Tonnage Growth Still Tepid

June Index Gains Only 1.8% From Year Earlier
Truck tonnage continued to grow at a tepid pace in June, rising 1.8% from a year earlier as factory production and retail sales stalled and inventories remained high, American Trucking Associations reported.

Last month’s gain narrowly outpaced May’s 1.5% year-over-year growth, which was the lowest since February 2013, when it fell 4.3%.

“With flat factory output and falling retail sales, I’m not surprised tonnage was soft in June,” said ATA Chief Economist Bob Costello, who also expressed concern about elevated inventories at retailers, wholesalers and manufacturers.

ATA’s advanced seasonally adjusted index stood at 131.1 in June, down 0.5% from May’s level. The index has been trending downward since hitting a record 135.8 reading in January.

Costello said many shippers made a conscious effort to boost inventories while the freight market was particularly tight. By holding more goods, shippers don’t need to order as much, which in turn suppresses freight volumes, he said.

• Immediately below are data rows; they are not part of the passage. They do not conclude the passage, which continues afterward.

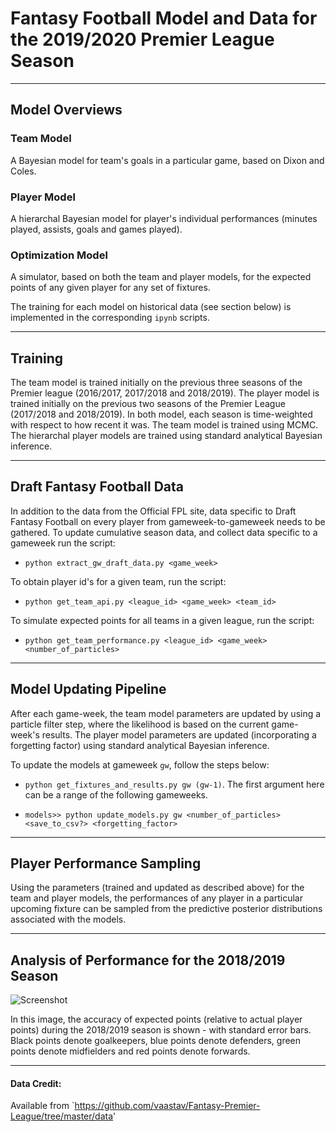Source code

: # Fantasy Football Model and Data for the 2019/2020 Premier League Season
----------------------------------

## Model Overviews

### Team Model
A Bayesian model for team's goals in a particular game, based on Dixon and Coles.

### Player Model
A hierarchal Bayesian model for player's individual performances (minutes played, assists, goals and games played).

### Optimization Model
A simulator, based on both the team and player models, for the expected points of any given player for any set of fixtures.

The training for each model on historical data (see section below) is implemented in the corresponding `ipynb` scripts.

---------------------

## Training

The team model is trained initially on the previous three seasons of the Premier league (2016/2017, 2017/2018 and 2018/2019). The player model is trained initially on the previous two seasons of the Premier League (2017/2018 and 2018/2019). In both model, each season is time-weighted with respect to how recent it was. The team model is trained using MCMC. The hierarchal player models are trained using standard analytical Bayesian inference.

---------------------

## Draft Fantasy Football Data

In addition to the data from the Official FPL site, data specific to Draft Fantasy Football on every player from gameweek-to-gameweek needs to be gathered. To update cumulative season data, and collect data specific to a gameweek run the script:
- `python extract_gw_draft_data.py <game_week>`

To obtain player id's for a given team, run the script:
- `python get_team_api.py <league_id> <game_week> <team_id>`

To simulate expected points for all teams in a given league, run the script:
- `python get_team_performance.py <league_id> <game_week> <number_of_particles>`

--------------------

## Model Updating Pipeline

After each game-week, the team model parameters are updated by using a particle filter step, where the likelihood is based on the current game-week's results. The player model parameters are updated (incorporating a forgetting factor) using standard analytical Bayesian inference.

To update the models at gameweek `gw`, follow the steps below:

- `python get_fixtures_and_results.py gw (gw-1)`. The first argument here can be a range of the following gameweeks.

- `models>> python update_models.py gw <number_of_particles> <save_to_csv?> <forgetting_factor>`

--------------------

## Player Performance Sampling

Using the parameters (trained and updated as described above) for the team and player models, the performances of any player in a particular upcoming fixture can be sampled from the predictive posterior distributions associated with the models.

---------------------

## Analysis of Performance for the 2018/2019 Season

![Screenshot](images/exp_points_vs_actual_20182019.png)

In this image, the accuracy of expected points (relative to actual player points) during the 2018/2019 season is shown - with standard error bars. Black points denote goalkeepers, blue points denote defenders, green points denote midfielders and red points denote forwards.

---------------------

#### Data Credit:
Available from `https://github.com/vaastav/Fantasy-Premier-League/tree/master/data'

Although the capacity crunch has eased recently, it will take higher consumer spending to bring inventories back down, Costello said, adding that he remains hopeful that such an inventory correction will occur this summer.

“When the correction ends, truck freight — helped by better personal consumption — will accelerate,” he said.

James Meil, an economist with ACT Research Co., also pointed to slowness this summer in some of the key components of the economy.

The manufacturing sector is flat, the energy sector continues to struggle with low oil prices and consumer spending and confidence are “OK, but not great,” he said. “It’s just sort of lackluster and slow-going.”

Despite questions about the strength of the overall economy, large truckload carriers recently expressed optimism about the freight market.

“While the pace of domestic economic growth remains uncertain, we believe the trucking economy’s freight demand and capacity remain closely in balance as the driver market remains tight,” David Parker, CEO of Covenant Transportation Group Inc., said in the Chattanooga, Tennessee-based company’s July 22 earnings report.

Richard Cribbs, chief financial officer at Covenant, added: “Discussions thus far with major peak-season shippers make us optimistic regarding the demand for our service offerings for the remainder of this fiscal year, although pricing and volume negotiations for peak shipments are not yet complete.”

Werner Enterprises said freight demand in the second quarter and into July continued to be stronger than the previous five years, “with the exception of the same period in 2014, which was rebounding from severe winter weather in [the] first quarter [of] 2014 that temporarily backed up the freight network.”

“Constrained truck capacity combined with a gradually improving economy in the retail, consumer products and grocery products markets primarily served by us are contributing to strong freight demand,” the Omaha, Nebraska-based carrier said in its July 20 earnings statement.

Werner and Covenant rank No. 16 and No. 46, respectively, in the Transport Topics Top 100 list of the largest for-hire carriers in the United States and Canada.

During the first half of 2015, tonnage increased 3.4% from the same timeframe last year. In the second quarter, the index rose 2% compared with the same period last year but fell 1.7% from the first quarter.

ATA also said the non-seasonally adjusted index, which represents the change in freight actually hauled, was 138.2 last month, up 4.2% from May.

Costello said gross domestic product likely grew at a 2% to 2.5% rate in the second quarter after a 0.2% contraction in the first quarter. He also predicted that GDP will expand by closer to 3% than 2% in the final two quarters of the year.

Although the manufacturing sector remains somewhat suppressed, Costello said he expects spending on goods to pick up steam and housing starts to remain strong in the months ahead.

“Therefore, I do expect tonnage to pick back up and grow better in the second half of the year than it did in the first half,” he said.

Deutsche Bank analyst Robert Salmon also anticipates growth in the freight market, moving forward.

“We expect truck tonnage to grow in 2015, given growth in housing, a stronger consumer, expected growth in U.S. imports and higher automotive production, though industrial production remains a headwind,” he said in a July 21 investor note.

ACT’s Meil agreed that freight capacity has loosened up recently. He cited the growth in production and sales of new Class 8 trucks over the past two years.

“You are seeing a lot of equipment flow into the marketplace, and that’s relieving capacity constraints,” Meil said.

Costello, however, said he believes the “vast majority” of new truck sales are replacement purchases rather than fleet expansion.